THE PROBLEM:
In the records below, which lines include "comprehensive"? Copy them.

Plain-text document sources
/---
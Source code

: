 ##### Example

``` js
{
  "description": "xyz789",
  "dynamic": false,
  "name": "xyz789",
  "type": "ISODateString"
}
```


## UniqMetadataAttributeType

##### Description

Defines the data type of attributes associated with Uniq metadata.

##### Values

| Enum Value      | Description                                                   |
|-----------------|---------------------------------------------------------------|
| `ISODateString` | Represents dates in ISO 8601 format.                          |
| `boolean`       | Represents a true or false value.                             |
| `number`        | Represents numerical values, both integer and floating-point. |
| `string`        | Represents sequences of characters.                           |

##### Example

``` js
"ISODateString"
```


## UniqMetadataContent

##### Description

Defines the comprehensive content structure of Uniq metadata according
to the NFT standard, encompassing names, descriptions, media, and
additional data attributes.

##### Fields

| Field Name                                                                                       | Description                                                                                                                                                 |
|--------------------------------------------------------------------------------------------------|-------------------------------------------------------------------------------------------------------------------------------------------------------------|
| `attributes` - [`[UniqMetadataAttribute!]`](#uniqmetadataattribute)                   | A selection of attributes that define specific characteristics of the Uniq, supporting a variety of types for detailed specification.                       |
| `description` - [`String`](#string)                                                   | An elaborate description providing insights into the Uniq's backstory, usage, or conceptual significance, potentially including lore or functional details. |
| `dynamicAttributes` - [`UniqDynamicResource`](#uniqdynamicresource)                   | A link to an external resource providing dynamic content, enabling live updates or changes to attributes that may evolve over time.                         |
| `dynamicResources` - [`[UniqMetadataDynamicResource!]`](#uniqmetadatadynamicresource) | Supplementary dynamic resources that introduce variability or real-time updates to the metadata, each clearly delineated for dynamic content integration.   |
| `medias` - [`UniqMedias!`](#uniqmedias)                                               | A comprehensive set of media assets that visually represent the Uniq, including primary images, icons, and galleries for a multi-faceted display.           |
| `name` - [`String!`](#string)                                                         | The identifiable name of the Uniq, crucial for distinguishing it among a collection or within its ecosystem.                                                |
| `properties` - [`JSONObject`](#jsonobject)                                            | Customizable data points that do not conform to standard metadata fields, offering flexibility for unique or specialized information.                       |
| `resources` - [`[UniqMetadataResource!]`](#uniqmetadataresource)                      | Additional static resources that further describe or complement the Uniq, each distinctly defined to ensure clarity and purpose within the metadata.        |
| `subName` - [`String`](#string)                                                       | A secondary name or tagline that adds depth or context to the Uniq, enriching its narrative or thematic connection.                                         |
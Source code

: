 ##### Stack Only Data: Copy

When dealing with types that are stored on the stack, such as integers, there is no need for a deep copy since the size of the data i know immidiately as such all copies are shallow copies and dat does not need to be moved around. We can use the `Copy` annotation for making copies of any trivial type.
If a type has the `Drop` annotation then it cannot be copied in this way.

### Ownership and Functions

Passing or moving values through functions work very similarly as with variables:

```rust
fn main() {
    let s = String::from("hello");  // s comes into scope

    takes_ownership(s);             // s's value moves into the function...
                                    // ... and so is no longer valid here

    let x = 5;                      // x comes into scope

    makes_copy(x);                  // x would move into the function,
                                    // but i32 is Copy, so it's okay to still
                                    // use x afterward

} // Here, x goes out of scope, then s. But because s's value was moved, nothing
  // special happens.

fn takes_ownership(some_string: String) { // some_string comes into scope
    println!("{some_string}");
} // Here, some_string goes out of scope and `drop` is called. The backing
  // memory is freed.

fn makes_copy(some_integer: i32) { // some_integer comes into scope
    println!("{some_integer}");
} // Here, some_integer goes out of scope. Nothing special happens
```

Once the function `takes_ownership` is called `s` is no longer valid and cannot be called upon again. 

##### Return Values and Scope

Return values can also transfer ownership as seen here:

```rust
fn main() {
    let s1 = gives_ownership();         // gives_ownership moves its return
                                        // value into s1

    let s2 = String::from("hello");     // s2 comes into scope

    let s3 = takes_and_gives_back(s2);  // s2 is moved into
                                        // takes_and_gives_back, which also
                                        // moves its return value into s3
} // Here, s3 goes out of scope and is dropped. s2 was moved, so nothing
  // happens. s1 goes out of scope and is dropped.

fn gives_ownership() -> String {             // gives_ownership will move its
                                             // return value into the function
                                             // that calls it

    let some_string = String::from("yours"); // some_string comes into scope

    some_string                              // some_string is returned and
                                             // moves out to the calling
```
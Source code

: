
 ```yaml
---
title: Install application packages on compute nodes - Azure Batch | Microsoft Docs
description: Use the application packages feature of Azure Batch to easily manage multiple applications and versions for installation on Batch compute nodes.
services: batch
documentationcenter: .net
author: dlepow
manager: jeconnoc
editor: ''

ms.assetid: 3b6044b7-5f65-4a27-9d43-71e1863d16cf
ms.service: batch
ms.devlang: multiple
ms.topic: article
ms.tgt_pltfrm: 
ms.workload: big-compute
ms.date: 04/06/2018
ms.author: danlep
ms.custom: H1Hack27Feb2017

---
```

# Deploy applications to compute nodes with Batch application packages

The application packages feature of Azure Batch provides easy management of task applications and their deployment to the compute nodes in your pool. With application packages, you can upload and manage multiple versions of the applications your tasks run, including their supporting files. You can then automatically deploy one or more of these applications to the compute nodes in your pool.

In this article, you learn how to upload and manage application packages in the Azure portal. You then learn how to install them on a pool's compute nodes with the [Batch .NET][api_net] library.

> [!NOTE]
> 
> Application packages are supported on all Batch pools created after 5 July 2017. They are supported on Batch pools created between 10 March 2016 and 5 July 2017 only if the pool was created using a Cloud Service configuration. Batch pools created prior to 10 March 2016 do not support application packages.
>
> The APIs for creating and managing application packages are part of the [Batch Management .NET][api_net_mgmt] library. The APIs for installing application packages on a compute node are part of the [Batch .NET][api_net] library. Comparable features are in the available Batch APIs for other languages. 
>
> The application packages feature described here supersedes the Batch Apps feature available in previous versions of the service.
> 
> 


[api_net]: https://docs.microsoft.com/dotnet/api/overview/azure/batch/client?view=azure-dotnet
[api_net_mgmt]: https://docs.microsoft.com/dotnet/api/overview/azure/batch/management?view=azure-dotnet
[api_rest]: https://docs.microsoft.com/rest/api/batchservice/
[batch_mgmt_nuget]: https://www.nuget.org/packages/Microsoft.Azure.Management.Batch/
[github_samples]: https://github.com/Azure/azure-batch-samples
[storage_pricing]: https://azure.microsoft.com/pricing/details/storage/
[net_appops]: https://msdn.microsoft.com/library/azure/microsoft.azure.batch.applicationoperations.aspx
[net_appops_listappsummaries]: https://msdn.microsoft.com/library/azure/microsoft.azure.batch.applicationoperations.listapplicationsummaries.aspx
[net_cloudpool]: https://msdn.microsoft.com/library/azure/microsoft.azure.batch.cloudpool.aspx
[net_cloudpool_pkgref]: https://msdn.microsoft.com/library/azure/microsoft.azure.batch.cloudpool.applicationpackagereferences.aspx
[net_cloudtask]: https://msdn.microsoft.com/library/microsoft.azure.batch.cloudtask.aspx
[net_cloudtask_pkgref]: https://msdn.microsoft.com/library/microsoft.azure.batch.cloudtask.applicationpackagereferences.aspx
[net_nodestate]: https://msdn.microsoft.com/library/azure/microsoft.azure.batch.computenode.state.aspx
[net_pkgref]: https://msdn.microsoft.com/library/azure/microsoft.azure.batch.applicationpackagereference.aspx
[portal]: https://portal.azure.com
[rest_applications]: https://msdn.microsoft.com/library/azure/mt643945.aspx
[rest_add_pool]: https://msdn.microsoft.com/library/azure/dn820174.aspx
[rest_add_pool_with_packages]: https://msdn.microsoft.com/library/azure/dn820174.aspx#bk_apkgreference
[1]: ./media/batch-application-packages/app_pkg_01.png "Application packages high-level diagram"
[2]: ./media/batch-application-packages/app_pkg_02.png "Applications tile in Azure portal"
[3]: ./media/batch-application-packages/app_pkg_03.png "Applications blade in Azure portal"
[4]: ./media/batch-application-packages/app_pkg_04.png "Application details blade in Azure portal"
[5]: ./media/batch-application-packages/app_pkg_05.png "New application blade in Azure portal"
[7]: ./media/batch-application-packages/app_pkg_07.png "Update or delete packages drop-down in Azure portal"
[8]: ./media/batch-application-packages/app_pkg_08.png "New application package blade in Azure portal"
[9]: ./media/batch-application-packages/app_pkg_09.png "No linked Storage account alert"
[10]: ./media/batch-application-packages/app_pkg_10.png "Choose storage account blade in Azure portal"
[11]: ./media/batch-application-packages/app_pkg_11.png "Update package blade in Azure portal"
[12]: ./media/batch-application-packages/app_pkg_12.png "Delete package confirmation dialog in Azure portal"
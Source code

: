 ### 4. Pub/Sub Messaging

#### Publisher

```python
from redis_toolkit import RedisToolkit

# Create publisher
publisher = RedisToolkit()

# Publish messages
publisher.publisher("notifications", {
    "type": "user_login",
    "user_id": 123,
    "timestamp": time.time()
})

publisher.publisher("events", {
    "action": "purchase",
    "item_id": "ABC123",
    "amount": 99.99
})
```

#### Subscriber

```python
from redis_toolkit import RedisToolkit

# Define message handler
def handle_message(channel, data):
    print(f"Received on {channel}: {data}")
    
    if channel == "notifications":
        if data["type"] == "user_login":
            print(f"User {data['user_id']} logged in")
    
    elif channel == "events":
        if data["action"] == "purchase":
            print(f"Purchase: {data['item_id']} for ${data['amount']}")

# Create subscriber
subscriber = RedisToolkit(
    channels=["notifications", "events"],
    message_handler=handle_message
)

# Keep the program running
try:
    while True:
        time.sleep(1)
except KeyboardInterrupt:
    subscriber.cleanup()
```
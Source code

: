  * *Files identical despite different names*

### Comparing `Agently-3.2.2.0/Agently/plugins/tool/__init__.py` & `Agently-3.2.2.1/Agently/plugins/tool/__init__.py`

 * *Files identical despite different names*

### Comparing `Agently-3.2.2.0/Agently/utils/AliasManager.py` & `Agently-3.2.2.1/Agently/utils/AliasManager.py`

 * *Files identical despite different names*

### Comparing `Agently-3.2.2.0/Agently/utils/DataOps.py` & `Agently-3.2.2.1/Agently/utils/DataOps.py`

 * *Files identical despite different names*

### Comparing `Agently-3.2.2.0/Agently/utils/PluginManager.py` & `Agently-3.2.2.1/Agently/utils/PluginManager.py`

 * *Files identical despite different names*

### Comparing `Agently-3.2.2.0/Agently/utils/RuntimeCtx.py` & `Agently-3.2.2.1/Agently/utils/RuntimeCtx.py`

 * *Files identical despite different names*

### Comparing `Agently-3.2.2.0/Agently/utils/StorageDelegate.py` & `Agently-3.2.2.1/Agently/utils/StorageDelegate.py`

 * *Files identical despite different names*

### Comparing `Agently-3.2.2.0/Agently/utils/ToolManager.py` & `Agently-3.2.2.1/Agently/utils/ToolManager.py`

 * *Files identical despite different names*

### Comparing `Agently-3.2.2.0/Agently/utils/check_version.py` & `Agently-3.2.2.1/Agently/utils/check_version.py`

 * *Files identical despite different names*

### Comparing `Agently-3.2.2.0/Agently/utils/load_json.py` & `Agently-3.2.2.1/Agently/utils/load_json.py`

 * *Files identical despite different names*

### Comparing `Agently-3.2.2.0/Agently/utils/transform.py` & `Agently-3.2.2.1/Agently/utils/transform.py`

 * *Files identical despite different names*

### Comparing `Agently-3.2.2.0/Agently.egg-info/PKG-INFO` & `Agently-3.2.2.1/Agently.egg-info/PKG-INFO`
\---
YOUR RESPONSE:
Defines the comprehensive content structure of Uniq metadata according
| `medias` - [`UniqMedias!`](#uniqmedias)                                               | A comprehensive set of media assets that visually represent the Uniq, including primary images, icons, and galleries for a multi-faceted display.           |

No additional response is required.